(Entries taken from a collection)
== Segment start ==
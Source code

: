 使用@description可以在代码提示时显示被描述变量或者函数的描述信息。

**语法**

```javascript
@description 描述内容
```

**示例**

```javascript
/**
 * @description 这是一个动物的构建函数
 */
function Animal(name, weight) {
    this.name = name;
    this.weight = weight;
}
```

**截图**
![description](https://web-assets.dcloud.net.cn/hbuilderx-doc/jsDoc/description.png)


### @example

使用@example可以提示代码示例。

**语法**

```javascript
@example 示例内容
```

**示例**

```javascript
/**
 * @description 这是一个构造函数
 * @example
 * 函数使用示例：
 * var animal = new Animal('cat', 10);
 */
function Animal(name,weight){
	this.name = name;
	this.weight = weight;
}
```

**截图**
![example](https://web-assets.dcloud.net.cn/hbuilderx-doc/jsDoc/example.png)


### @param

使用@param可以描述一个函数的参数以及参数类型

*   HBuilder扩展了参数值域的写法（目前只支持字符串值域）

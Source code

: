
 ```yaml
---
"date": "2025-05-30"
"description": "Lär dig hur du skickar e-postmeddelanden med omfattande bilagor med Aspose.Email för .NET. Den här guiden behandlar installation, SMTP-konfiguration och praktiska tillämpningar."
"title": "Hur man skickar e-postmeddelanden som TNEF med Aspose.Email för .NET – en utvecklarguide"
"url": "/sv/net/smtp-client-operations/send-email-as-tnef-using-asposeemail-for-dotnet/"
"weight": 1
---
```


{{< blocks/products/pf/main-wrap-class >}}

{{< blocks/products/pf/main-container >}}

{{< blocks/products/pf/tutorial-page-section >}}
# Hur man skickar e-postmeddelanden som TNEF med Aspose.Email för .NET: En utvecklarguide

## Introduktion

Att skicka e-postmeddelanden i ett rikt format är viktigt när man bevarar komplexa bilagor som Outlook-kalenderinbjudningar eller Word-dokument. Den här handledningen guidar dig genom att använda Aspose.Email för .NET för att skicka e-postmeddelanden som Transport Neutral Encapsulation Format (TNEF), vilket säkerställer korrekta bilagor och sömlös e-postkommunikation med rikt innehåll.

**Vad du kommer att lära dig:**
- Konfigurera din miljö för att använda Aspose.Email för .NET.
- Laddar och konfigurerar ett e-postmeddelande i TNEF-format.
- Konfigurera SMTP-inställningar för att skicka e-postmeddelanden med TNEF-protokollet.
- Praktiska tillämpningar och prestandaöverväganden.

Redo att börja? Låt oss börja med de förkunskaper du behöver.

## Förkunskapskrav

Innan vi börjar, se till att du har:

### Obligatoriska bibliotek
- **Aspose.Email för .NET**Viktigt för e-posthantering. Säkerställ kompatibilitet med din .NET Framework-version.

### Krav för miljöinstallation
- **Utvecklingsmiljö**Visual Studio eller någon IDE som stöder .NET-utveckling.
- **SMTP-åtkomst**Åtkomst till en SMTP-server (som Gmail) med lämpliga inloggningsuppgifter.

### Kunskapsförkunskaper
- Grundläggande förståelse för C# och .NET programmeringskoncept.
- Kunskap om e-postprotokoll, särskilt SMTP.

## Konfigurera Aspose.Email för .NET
== Segment end ==
Problem description: After reading the data, retype all of it exactly as it reads.

Task answer:
Source code

: 使用@description可以在代码提示时显示被描述变量或者函数的描述信息。

**语法**

```javascript
@description 描述内容
```

**示例**

```javascript
/**
 * @description 这是一个动物的构建函数
 */
function Animal(name, weight) {
    this.name = name;
    this.weight = weight;
}
```

**截图**
![description](https://web-assets.dcloud.net.cn/hbuilderx-doc/jsDoc/description.png)


### @example

使用@example可以提示代码示例。

**语法**

```javascript
@example 示例内容
```

**示例**

```javascript
/**
 * @description 这是一个构造函数
 * @example
 * 函数使用示例：
 * var animal = new Animal('cat', 10);
 */
function Animal(name,weight){
	this.name = name;
	this.weight = weight;
}
```

**截图**
![example](https://web-assets.dcloud.net.cn/hbuilderx-doc/jsDoc/example.png)


### @param

使用@param可以描述一个函数的参数以及参数类型

*   HBuilder扩展了参数值域的写法（目前只支持字符串值域）

Source code

:
 ```yaml
---
"date": "2025-05-30"
"description": "Lär dig hur du skickar e-postmeddelanden med omfattande bilagor med Aspose.Email för .NET. Den här guiden behandlar installation, SMTP-konfiguration och praktiska tillämpningar."
"title": "Hur man skickar e-postmeddelanden som TNEF med Aspose.Email för .NET – en utvecklarguide"
"url": "/sv/net/smtp-client-operations/send-email-as-tnef-using-asposeemail-for-dotnet/"
"weight": 1
---
```


{{< blocks/products/pf/main-wrap-class >}}

{{< blocks/products/pf/main-container >}}

{{< blocks/products/pf/tutorial-page-section >}}
# Hur man skickar e-postmeddelanden som TNEF med Aspose.Email för .NET: En utvecklarguide

## Introduktion

Att skicka e-postmeddelanden i ett rikt format är viktigt när man bevarar komplexa bilagor som Outlook-kalenderinbjudningar eller Word-dokument. Den här handledningen guidar dig genom att använda Aspose.Email för .NET för att skicka e-postmeddelanden som Transport Neutral Encapsulation Format (TNEF), vilket säkerställer korrekta bilagor och sömlös e-postkommunikation med rikt innehåll.

**Vad du kommer att lära dig:**
- Konfigurera din miljö för att använda Aspose.Email för .NET.
- Laddar och konfigurerar ett e-postmeddelande i TNEF-format.
- Konfigurera SMTP-inställningar för att skicka e-postmeddelanden med TNEF-protokollet.
- Praktiska tillämpningar och prestandaöverväganden.

Redo att börja? Låt oss börja med de förkunskaper du behöver.

## Förkunskapskrav

Innan vi börjar, se till att du har:

### Obligatoriska bibliotek
- **Aspose.Email för .NET**Viktigt för e-posthantering. Säkerställ kompatibilitet med din .NET Framework-version.

### Krav för miljöinstallation
- **Utvecklingsmiljö**Visual Studio eller någon IDE som stöder .NET-utveckling.
- **SMTP-åtkomst**Åtkomst till en SMTP-server (som Gmail) med lämpliga inloggningsuppgifter.

### Kunskapsförkunskaper
- Grundläggande förståelse för C# och .NET programmeringskoncept.
- Kunskap om e-postprotokoll, särskilt SMTP.

## Konfigurera Aspose.Email för .NET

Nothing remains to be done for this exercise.